YOUR ASSIGNMENT:
Reproduce each entry exactly as it reads. Leave the images out.

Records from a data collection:
--

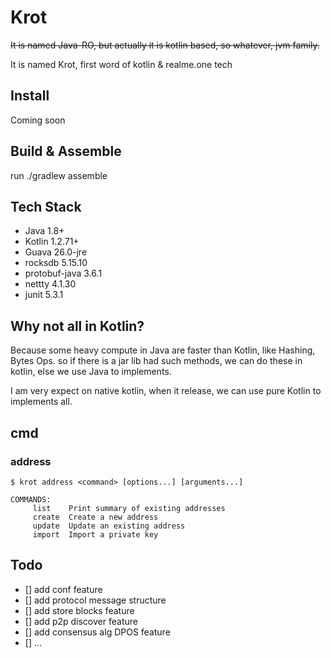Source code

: # Krot


~~It is named Java-RO, but actually it is kotlin based, so whatever, jvm family.~~

It is named Krot, first word of kotlin & realme.one tech

## Install

Coming soon

## Build & Assemble

run ./gradlew assemble

## Tech Stack
* Java 1.8+
* Kotlin 1.2.71+
* Guava 26.0-jre
* rocksdb 5.15.10
* protobuf-java 3.6.1
* nettty 4.1.30
* junit 5.3.1

## Why not all in Kotlin?
Because some heavy compute in Java are faster than Kotlin, like Hashing, Bytes Ops.
so if there is a jar lib had such methods, we can do these in kotlin, else we use Java to implements.

I am very expect on native kotlin, when it release, we can use pure Kotlin to implements all.

## cmd

### address
```shell
$ krot address <command> [options...] [arguments...]
```
```shell
COMMANDS:
     list    Print summary of existing addresses
     create  Create a new address
     update  Update an existing address
     import  Import a private key
```
## Todo
* [] add conf feature
* [] add protocol message structure
* [] add store blocks feature
* [] add p2p discover feature
* [] add consensus alg DPOS feature 
* [] ...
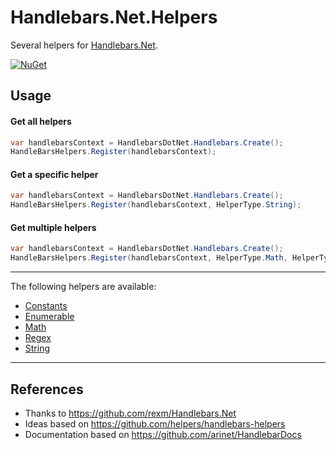 
# Handlebars.Net.Helpers
Several helpers for [Handlebars.Net](https://github.com/rexm/Handlebars.Net).

[![NuGet](https://buildstats.info/nuget/Handlebars.Net.Helpers)](https://www.nuget.org/packages/Handlebars.Net.Helpers)

## Usage

#### Get all helpers
``` c#
var handlebarsContext = HandlebarsDotNet.Handlebars.Create();
HandleBarsHelpers.Register(handlebarsContext);
```

#### Get a specific helper
``` c#
var handlebarsContext = HandlebarsDotNet.Handlebars.Create();
HandleBarsHelpers.Register(handlebarsContext, HelperType.String);
```

#### Get multiple helpers
``` c#
var handlebarsContext = HandlebarsDotNet.Handlebars.Create();
HandleBarsHelpers.Register(handlebarsContext, HelperType.Math, HelperType.String);
```

***

The following helpers are available:
- [Constants](https://github.com/StefH/Handlebars.Net.Helpers/wiki/Constants)
- [Enumerable](https://github.com/StefH/Handlebars.Net.Helpers/wiki/Enumerable)
- [Math](https://github.com/StefH/Handlebars.Net.Helpers/wiki/Math)
- [Regex](https://github.com/StefH/Handlebars.Net.Helpers/wiki/Regex)
- [String](https://github.com/StefH/Handlebars.Net.Helpers/wiki/String)

***
## References
- Thanks to https://github.com/rexm/Handlebars.Net
- Ideas based on https://github.com/helpers/handlebars-helpers
- Documentation based on https://github.com/arinet/HandlebarDocs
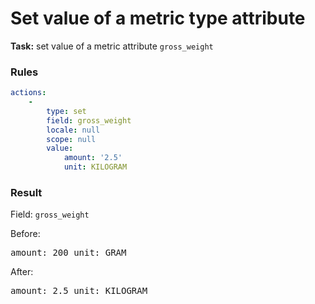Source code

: [comment]: <> (This file is auto-generated based on example-provider.)
# Set value of a metric type attribute

**Task:** set value of a metric attribute `gross_weight`

### Rules

```yaml
actions:
    -
        type: set
        field: gross_weight
        locale: null
        scope: null
        value:
            amount: '2.5'
            unit: KILOGRAM
```

### Result

Field: `gross_weight`

Before: <pre>amount: 200
unit: GRAM</pre>

After: <pre>amount: 2.5
unit: KILOGRAM</pre>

--

COMPLETED EXERCISE:
Source code

: # Krot


~~It is named Java-RO, but actually it is kotlin based, so whatever, jvm family.~~

It is named Krot, first word of kotlin & realme.one tech

## Install

Coming soon

## Build & Assemble

run ./gradlew assemble

## Tech Stack
* Java 1.8+
* Kotlin 1.2.71+
* Guava 26.0-jre
* rocksdb 5.15.10
* protobuf-java 3.6.1
* nettty 4.1.30
* junit 5.3.1

## Why not all in Kotlin?
Because some heavy compute in Java are faster than Kotlin, like Hashing, Bytes Ops.
so if there is a jar lib had such methods, we can do these in kotlin, else we use Java to implements.

I am very expect on native kotlin, when it release, we can use pure Kotlin to implements all.

## cmd

### address
```shell
$ krot address <command> [options...] [arguments...]
```
```shell
COMMANDS:
     list    Print summary of existing addresses
     create  Create a new address
     update  Update an existing address
     import  Import a private key
```
## Todo
* [] add conf feature
* [] add protocol message structure
* [] add store blocks feature
* [] add p2p discover feature
* [] add consensus alg DPOS feature 
* [] ...
# Handlebars.Net.Helpers
Several helpers for [Handlebars.Net](https://github.com/rexm/Handlebars.Net).

[![NuGet](https://buildstats.info/nuget/Handlebars.Net.Helpers)](https://www.nuget.org/packages/Handlebars.Net.Helpers)

## Usage

#### Get all helpers
``` c#
var handlebarsContext = HandlebarsDotNet.Handlebars.Create();
HandleBarsHelpers.Register(handlebarsContext);
```

#### Get a specific helper
``` c#
var handlebarsContext = HandlebarsDotNet.Handlebars.Create();
HandleBarsHelpers.Register(handlebarsContext, HelperType.String);
```

#### Get multiple helpers
``` c#
var handlebarsContext = HandlebarsDotNet.Handlebars.Create();
HandleBarsHelpers.Register(handlebarsContext, HelperType.Math, HelperType.String);
```

***

The following helpers are available:
- [Constants](https://github.com/StefH/Handlebars.Net.Helpers/wiki/Constants)
- [Enumerable](https://github.com/StefH/Handlebars.Net.Helpers/wiki/Enumerable)
- [Math](https://github.com/StefH/Handlebars.Net.Helpers/wiki/Math)
- [Regex](https://github.com/StefH/Handlebars.Net.Helpers/wiki/Regex)
- [String](https://github.com/StefH/Handlebars.Net.Helpers/wiki/String)

***
## References
- Thanks to https://github.com/rexm/Handlebars.Net
- Ideas based on https://github.com/helpers/handlebars-helpers
- Documentation based on https://github.com/arinet/HandlebarDocs
Source code

: [comment]: <> (This file is auto-generated based on example-provider.)
# Set value of a metric type attribute

**Task:** set value of a metric attribute `gross_weight`

### Rules

```yaml
actions:
    -
        type: set
        field: gross_weight
        locale: null
        scope: null
        value:
            amount: '2.5'
            unit: KILOGRAM
```

### Result

Field: `gross_weight`

Before: <pre>amount: 200
unit: GRAM</pre>

After: <pre>amount: 2.5
unit: KILOGRAM</pre>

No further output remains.